The term first-order elimination implies that the rate of elimination is proportional to the concentration (ie, the higher the concentration, the greater the amount of drug eliminated per unit time). The result is that the drug's concentration in plasma decreases exponentially with time (Figure 1–3, left). Drugs with first-order elimination have a characteristic half-life of elimination that is constant regardless of the amount of drug in the body. The concentration of such a drug in the blood will decrease by 50% for every half-life. Most drugs in clinical use demonstrate first-order kinetics.
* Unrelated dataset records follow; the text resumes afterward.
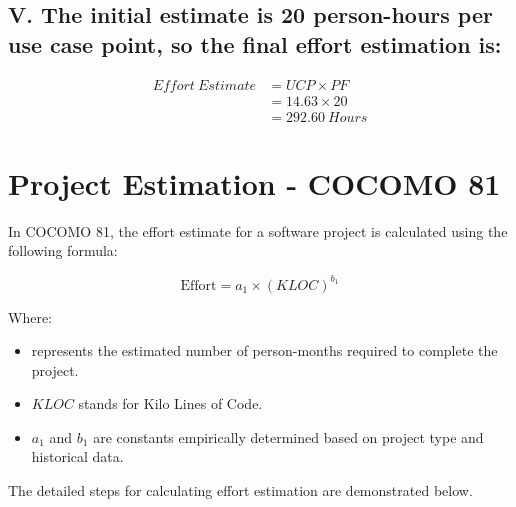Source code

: \documentclass[english,12pt,a4paper]{report}
\begin{document}
		
		\subsection*{V. The initial estimate is 20 person-hours per use case point, so the final effort estimation is:}
		\begin{equation}
			\begin{aligned}
				Effort\ Estimate&= UCP \times PF \\
				&= 14.63 \times 20 \\
				&= 292.60\ Hours
			\end{aligned}
		\end{equation}
	
	
	\section{Project Estimation - COCOMO 81}
	In COCOMO 81, the effort estimate for a software project is calculated using the following formula:
	
	\begin{equation}
		\text{Effort} = a_1 \times (KLOC)^{b_1}
	\end{equation}
	
	Where:
	
	\begin{itemize}
		\item {} represents the estimated number of person-months required to complete the project.
		\item $KLOC$ stands for Kilo Lines of Code.
		\item $a_1$ and $b_1$ are constants empirically determined based on project type and historical data.
		
	\end{itemize}
	
	The detailed steps for calculating effort estimation are demonstrated below.
	
\end{document}
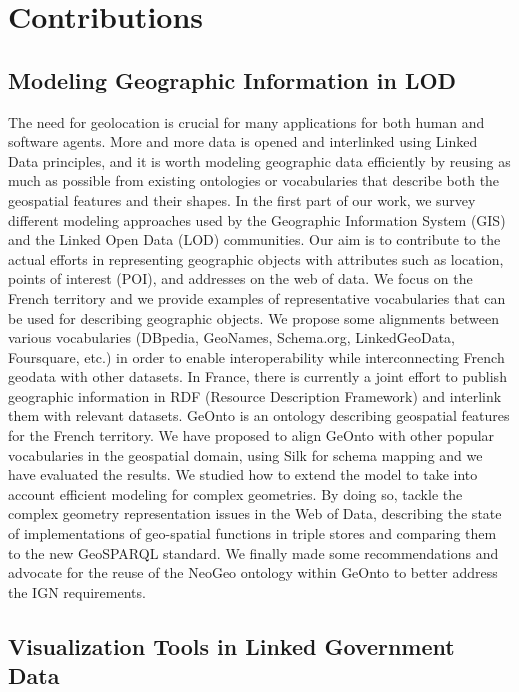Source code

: \section{Contributions}
\label{sec:contributions}

\subsection{Modeling Geographic Information in LOD} \label{model}
The need for geolocation is crucial for many applications for both human and software agents. More and more data is opened and interlinked using Linked Data principles, and it is worth modeling geographic data efficiently by reusing as much as possible from existing ontologies or vocabularies that describe both the geospatial features and their shapes. In the first part of our work, we survey different modeling approaches used by the Geographic Information System (GIS) and the Linked Open Data (LOD) communities. Our aim is to contribute to the actual efforts in representing geographic objects with attributes such as location, points of interest (POI), and addresses on the web of data. We focus on the French territory and we provide examples of representative vocabularies that can be used for describing geographic objects. We propose some alignments between various vocabularies (DBpedia, GeoNames, Schema.org, LinkedGeoData, Foursquare, etc.) in order to enable interoperability while interconnecting French geodata with other datasets. In France, there is  currently a joint effort to publish geographic information in RDF (Resource Description Framework) and interlink them with relevant datasets. GeOnto is an ontology describing geospatial features for the French territory. We have proposed to align GeOnto with other popular vocabularies in the geospatial domain, using Silk for schema mapping and we have evaluated the results. We studied how to extend the model to take into account efficient modeling for complex geometries. By doing so, tackle the complex geometry representation issues in the Web of Data, describing the state of implementations of geo-spatial functions in triple stores and comparing them to the new GeoSPARQL standard.  We finally made some recommendations and advocate for the reuse of the NeoGeo ontology within GeOnto to better address the IGN requirements.

\subsection{Visualization Tools in Linked Government Data} \label{visu}

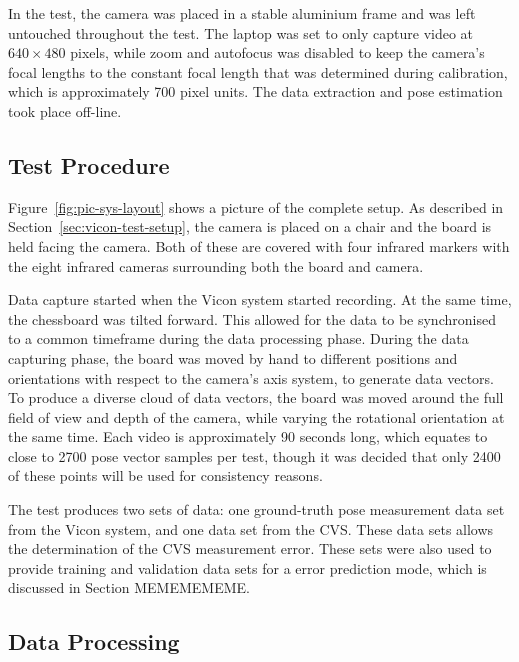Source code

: In the test, the camera was placed in a stable aluminium frame and was left untouched throughout the test. The laptop was set to only capture video at $640\times480$ pixels, while zoom and autofocus was disabled to keep the camera's focal lengths to the constant focal length that was determined during calibration, which is approximately 700 pixel units. The data extraction and pose estimation took place off-line. 

\subsection{Test Procedure}

Figure~\ref{fig:pic-sys-layout} shows a picture of the complete setup. As described in Section~\ref{sec:vicon-test-setup}, the camera is placed on a chair and the board is held facing the camera. Both of these are covered with four infrared markers with the eight infrared cameras surrounding both the board and camera.  


Data capture started when the Vicon system started recording. At the same time, the chessboard was tilted forward. This allowed for the data to be synchronised to a common timeframe during the data processing phase. During the data capturing phase, the board was moved by hand to different positions and orientations with respect to the camera's axis system, to generate data vectors. To produce a diverse cloud of data vectors, the board was moved around the full field of view and depth of the camera, while varying the rotational orientation at the same time. Each video is approximately 90 seconds long, which equates to close to 2700 pose vector samples per test, though it was decided that only 2400 of these points will be used for consistency reasons. 

The test produces two sets of data: one ground-truth pose measurement data set from the Vicon system, and one data set from the CVS\@. These data sets allows the determination of the CVS measurement error. These sets were also used to provide training and validation data sets for a error prediction mode, which is discussed in Section MEMEMEMEME.\@

\subsection{Data Processing}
Comparison of first-order and zero-order elimination. For drugs with first-order kinetics (left), rate of elimination (units per hour) is proportional to concentration; this is the more common process. In the case of zero-order elimination (right), the rate is constant and independent of concentration.
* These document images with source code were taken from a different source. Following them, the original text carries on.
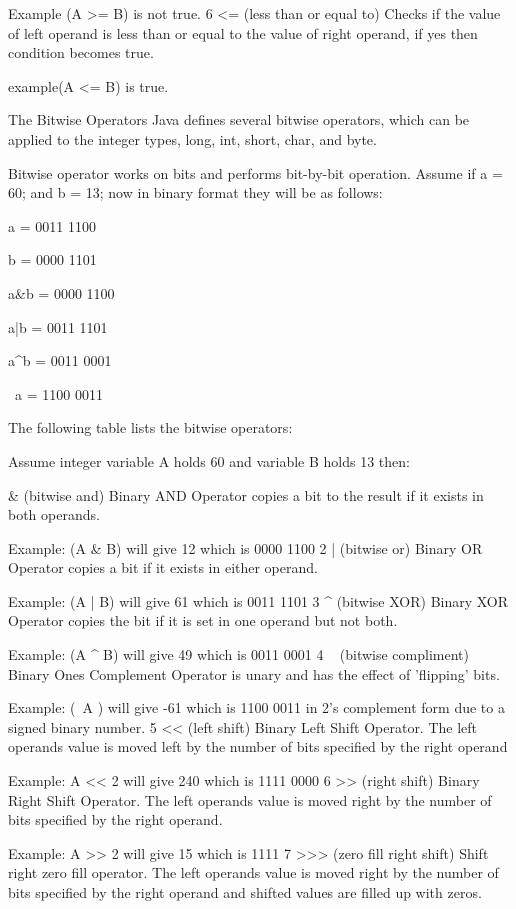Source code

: Example (A >= B) is not true. 6 <= (less than or equal to) Checks if the value of left operand is less than or equal to the value of right operand, if yes then condition becomes true.

example(A <= B) is true.

The Bitwise Operators
Java defines several bitwise operators, which can be applied to the integer types, long, int, short, char, and byte.

Bitwise operator works on bits and performs bit-by-bit operation. Assume if a = 60; and b = 13; now in binary format they will be as follows:

a = 0011 1100

b = 0000 1101

a&b = 0000 1100

a|b = 0011 1101

a^b = 0011 0001

~a = 1100 0011

The following table lists the bitwise operators:

Assume integer variable A holds 60 and variable B holds 13 then:

& (bitwise and) Binary AND Operator copies a bit to the result if it exists in both operands.

Example: (A & B) will give 12 which is 0000 1100 2 | (bitwise or) Binary OR Operator copies a bit if it exists in either operand.

Example: (A | B) will give 61 which is 0011 1101 3 ^ (bitwise XOR) Binary XOR Operator copies the bit if it is set in one operand but not both.

Example: (A ^ B) will give 49 which is 0011 0001 4 ~ (bitwise compliment) Binary Ones Complement Operator is unary and has the effect of 'flipping' bits.

Example: (~A ) will give -61 which is 1100 0011 in 2's complement form due to a signed binary number. 5 << (left shift) Binary Left Shift Operator. The left operands value is moved left by the number of bits specified by the right operand

Example: A << 2 will give 240 which is 1111 0000 6 >> (right shift) Binary Right Shift Operator. The left operands value is moved right by the number of bits specified by the right operand.

Example: A >> 2 will give 15 which is 1111 7 >>> (zero fill right shift) Shift right zero fill operator. The left operands value is moved right by the number of bits specified by the right operand and shifted values are filled up with zeros.

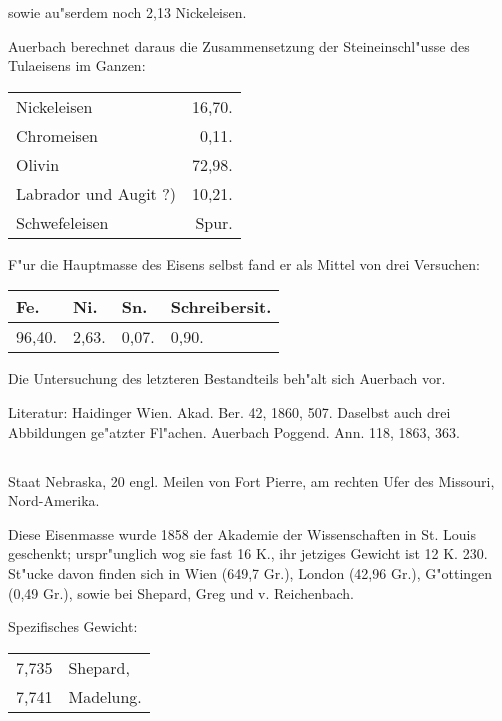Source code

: \documentclass[a4paper, 11pt, oneside]{article}
\begin{document}
sowie au"serdem noch 2,13 Nickeleisen.

Auerbach berechnet daraus die Zusammensetzung der Steineinschl"usse des Tulaeisens im Ganzen:
\begin{table}[H]
    \centering\swabfamily\Large
    \begin{tabular}{l r}
        Nickeleisen & 16,70. \\
        Chromeisen & 0,11. \\
        Olivin & 72,98. \\
        Labrador und Augit ?)  & 10,21. \\
        Schwefeleisen & Spur. \\
    \end{tabular}
\end{table}

F"ur die Hauptmasse des Eisens selbst fand er als Mittel von drei Versuchen:
\begin{table}[H]
    \centering\swabfamily\Large
    \begin{tabular}{l l l l}
        Fe. & Ni. & Sn. & Schreibersit. \\ \hline
        96,40. & 2,63. & 0,07. & 0,90. \\
    \end{tabular}
\end{table}

Die Untersuchung des letzteren Bestandteils beh"alt sich Auerbach vor.

\normalsize
Literatur: Haidinger Wien. Akad. Ber. 42, 1860, 507. Daselbst auch drei Abbildungen ge"atzter Fl"achen. Auerbach Poggend. Ann. 118, 1863, 363.

\subsection{}
\LARGE
\paragraph{}
Staat Nebraska, 20 engl. Meilen von Fort Pierre, am rechten Ufer des Missouri, Nord-Amerika.

Diese Eisenmasse wurde 1858 der Akademie der Wissenschaften in St. Louis geschenkt; urspr"unglich wog sie fast 16 K., ihr jetziges Gewicht ist 12 K. 230. St"ucke davon finden sich in Wien (649,7 Gr.), London (42,96 Gr.), G"ottingen (0,49 Gr.), sowie bei Shepard, Greg und v. Reichenbach.

Spezifisches Gewicht:  
\begin{table}[!ht]
    \centering\swabfamily\Large
    \begin{tabular}{l l}
        7,735 & Shepard,\\
        7,741 & Madelung.
    \end{tabular}
\end{table}
\end{document}
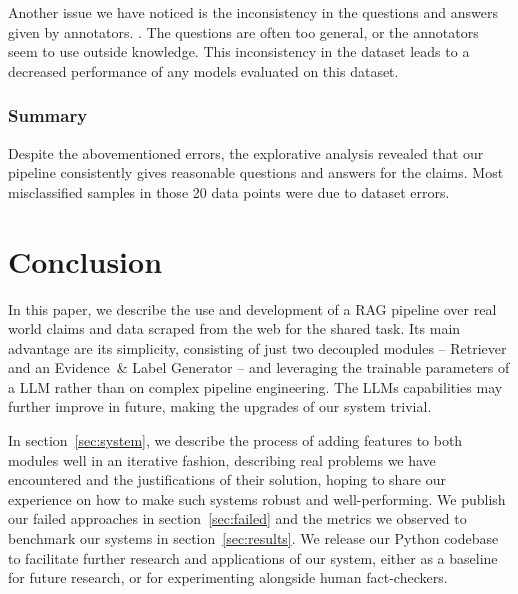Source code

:Another issue we have noticed is the inconsistency in the questions and answers given by annotators. . The questions are often too general, or the annotators seem to use outside knowledge. This inconsistency in the dataset leads to a decreased performance of any models evaluated on this dataset.

\subsubsection{Summary}
Despite the abovementioned errors, the explorative analysis revealed that our pipeline consistently gives reasonable questions and answers for the claims. Most misclassified samples in those 20 data points were due to dataset errors.


\section{Conclusion}
\label{sec:conclusion}
In this paper, we describe the use and development of a RAG pipeline over real world claims and data scraped from the web for the \averitec{} shared task.
Its main advantage are its simplicity, consisting of just two decoupled modules -- Retriever and an Evidence~\& Label Generator -- and leveraging the trainable parameters of a LLM rather than on complex pipeline engineering.
The LLMs capabilities may further improve in future, making the upgrades of our system trivial.

In section~\ref{sec:system}, we describe the process of adding features to both modules well in an iterative fashion, describing real problems we have encountered and the justifications of their solution, hoping to share our experience on how to make such systems robust and well-performing.
We publish our failed approaches in section~\ref{sec:failed} and the metrics we observed to benchmark our systems in section~\ref{sec:results}. 
We release our Python codebase to facilitate further research and applications of our system, either as a baseline for future research, or for experimenting alongside human fact-checkers.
The term zero-order elimination implies that the rate of elimination is constant regardless of concentration (Figure 1–3, right). This occurs with drugs that saturate their elimination mechanisms at concentrations of clinical interest. As a result, the concentrations of these drugs in plasma decrease in a linear fashion over time. This is typical of ethanol (over most of its plasma concentration range) and of phenytoin and aspirin at high therapeutic or toxic concentrations.
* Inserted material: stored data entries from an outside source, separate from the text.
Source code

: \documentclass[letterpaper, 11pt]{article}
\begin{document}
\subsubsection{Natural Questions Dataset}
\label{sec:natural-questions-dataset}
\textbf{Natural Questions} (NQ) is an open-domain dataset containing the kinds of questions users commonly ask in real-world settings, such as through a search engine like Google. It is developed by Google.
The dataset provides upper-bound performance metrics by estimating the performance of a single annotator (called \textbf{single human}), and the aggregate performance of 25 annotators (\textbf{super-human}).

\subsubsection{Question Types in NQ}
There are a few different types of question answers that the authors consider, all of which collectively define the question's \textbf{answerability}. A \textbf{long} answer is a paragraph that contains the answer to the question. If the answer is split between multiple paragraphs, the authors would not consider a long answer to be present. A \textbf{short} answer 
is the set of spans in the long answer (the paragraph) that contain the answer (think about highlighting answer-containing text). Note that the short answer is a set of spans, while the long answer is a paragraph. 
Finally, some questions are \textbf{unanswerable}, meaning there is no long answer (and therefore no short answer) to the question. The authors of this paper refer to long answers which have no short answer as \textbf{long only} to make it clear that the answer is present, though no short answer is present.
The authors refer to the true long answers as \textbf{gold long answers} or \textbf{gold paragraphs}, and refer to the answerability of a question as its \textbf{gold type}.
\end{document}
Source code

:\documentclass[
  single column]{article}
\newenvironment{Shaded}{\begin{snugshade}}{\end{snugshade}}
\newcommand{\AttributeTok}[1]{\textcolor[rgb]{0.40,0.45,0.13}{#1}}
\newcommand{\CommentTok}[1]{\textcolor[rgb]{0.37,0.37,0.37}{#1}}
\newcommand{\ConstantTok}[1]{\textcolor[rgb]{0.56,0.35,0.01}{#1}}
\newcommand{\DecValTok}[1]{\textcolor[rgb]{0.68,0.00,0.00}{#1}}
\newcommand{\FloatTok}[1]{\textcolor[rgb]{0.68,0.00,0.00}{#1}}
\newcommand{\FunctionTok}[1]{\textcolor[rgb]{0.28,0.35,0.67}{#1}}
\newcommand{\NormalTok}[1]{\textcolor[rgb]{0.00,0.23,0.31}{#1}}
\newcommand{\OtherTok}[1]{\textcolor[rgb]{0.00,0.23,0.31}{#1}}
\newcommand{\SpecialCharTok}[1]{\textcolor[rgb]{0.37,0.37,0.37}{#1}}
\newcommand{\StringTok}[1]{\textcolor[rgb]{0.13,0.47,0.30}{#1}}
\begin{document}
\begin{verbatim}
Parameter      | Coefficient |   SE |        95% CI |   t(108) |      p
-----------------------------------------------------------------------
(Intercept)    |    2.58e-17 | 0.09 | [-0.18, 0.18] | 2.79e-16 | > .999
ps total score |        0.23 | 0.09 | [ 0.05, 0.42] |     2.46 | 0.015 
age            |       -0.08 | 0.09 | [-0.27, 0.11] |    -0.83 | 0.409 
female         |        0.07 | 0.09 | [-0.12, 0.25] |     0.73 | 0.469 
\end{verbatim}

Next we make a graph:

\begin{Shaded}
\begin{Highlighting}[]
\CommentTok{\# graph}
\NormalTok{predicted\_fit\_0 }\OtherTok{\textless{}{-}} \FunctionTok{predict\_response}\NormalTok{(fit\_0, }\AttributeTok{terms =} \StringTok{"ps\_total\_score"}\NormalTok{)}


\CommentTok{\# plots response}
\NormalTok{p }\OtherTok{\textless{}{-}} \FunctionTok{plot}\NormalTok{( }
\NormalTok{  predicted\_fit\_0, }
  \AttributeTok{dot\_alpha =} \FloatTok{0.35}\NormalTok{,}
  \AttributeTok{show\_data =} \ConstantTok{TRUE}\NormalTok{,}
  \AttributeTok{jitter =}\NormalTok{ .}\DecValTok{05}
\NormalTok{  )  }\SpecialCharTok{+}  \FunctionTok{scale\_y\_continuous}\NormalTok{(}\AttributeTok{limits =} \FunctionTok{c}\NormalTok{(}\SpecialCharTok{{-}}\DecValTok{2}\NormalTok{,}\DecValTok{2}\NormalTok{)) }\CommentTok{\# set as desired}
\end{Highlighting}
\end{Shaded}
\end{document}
After absorption into the circulation, many drugs undergo an early distribution phase followed by a slower elimination phase. Mathematically, this behavior can be simulated by means of a "two-compartment model" as shown in Figure 1–4. The two compartments consist of the blood and the extravascular tissues. (Note that each phase is associated with a characteristic half-life: t1/2α for the first phase, t1/2β for the second phase. Note also that when concentration is plotted on a logarithmic axis, the elimination phase for a first-order drug is a straight line.)
Serum concentration-time curve after administration of chlordiazepoxide as an intravenous bolus. The experimental data are plotted on a semilogarithmic scale as filled circles. This drug follows first-order kinetics and appears to occupy two compartments. The initial curvilinear portion of the data represents the distribution phase, with drug equilibrating between the blood compartment and the tissue compartment. The linear portion of the curve represents drug elimination. The elimination half-life (t1/2β) can be extracted graphically as shown by measuring the time between any two plasma concentration points on the elimination phase that differ by twofold. (See Chapter 3 for additional details.) (Modified and reproduced, with permission, from Greenblatt DJ, Koch-Weser J: Drug therapy: Clinical pharmacokinetics. N Engl J Med 1975;293:702. Copyright © 1975 Massachusetts Medical Society. All rights reserved.)
Other Distribution Models
A few drugs behave as if they were distributed to only 1 compartment (eg, if they are restricted to the vascular compartment). Others have more complex distributions that require more than 2 compartments for construction of accurate mathematical models.